<<<<
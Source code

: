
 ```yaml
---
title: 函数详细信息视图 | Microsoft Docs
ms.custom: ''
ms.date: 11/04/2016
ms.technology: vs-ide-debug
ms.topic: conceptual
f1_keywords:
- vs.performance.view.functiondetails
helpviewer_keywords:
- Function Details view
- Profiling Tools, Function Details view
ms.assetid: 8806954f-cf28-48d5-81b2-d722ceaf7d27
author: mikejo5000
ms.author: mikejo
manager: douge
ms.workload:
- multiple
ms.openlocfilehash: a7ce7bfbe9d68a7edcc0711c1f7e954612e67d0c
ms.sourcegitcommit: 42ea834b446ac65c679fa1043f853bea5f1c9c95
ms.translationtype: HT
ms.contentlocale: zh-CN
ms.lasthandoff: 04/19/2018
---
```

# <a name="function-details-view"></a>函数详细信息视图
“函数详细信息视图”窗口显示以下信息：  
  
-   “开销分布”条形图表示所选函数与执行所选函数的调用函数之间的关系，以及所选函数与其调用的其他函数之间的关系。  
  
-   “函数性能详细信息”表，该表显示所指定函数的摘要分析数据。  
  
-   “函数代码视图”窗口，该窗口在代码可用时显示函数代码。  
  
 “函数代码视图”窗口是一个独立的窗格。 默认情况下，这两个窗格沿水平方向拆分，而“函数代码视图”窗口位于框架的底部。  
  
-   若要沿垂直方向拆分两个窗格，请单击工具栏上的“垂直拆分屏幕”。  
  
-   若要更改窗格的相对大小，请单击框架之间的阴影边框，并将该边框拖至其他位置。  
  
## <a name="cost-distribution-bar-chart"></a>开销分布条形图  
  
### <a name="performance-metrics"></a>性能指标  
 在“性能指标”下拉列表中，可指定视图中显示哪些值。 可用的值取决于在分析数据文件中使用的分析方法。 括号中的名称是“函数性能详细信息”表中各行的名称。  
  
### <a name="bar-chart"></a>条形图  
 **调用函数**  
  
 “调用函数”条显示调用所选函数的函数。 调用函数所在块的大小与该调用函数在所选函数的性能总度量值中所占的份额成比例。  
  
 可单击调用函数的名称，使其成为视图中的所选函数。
>>>>
**Problem details**:
In the material above, how many lines contain "author"? Reply with only the number.

**Finished exercise**:
2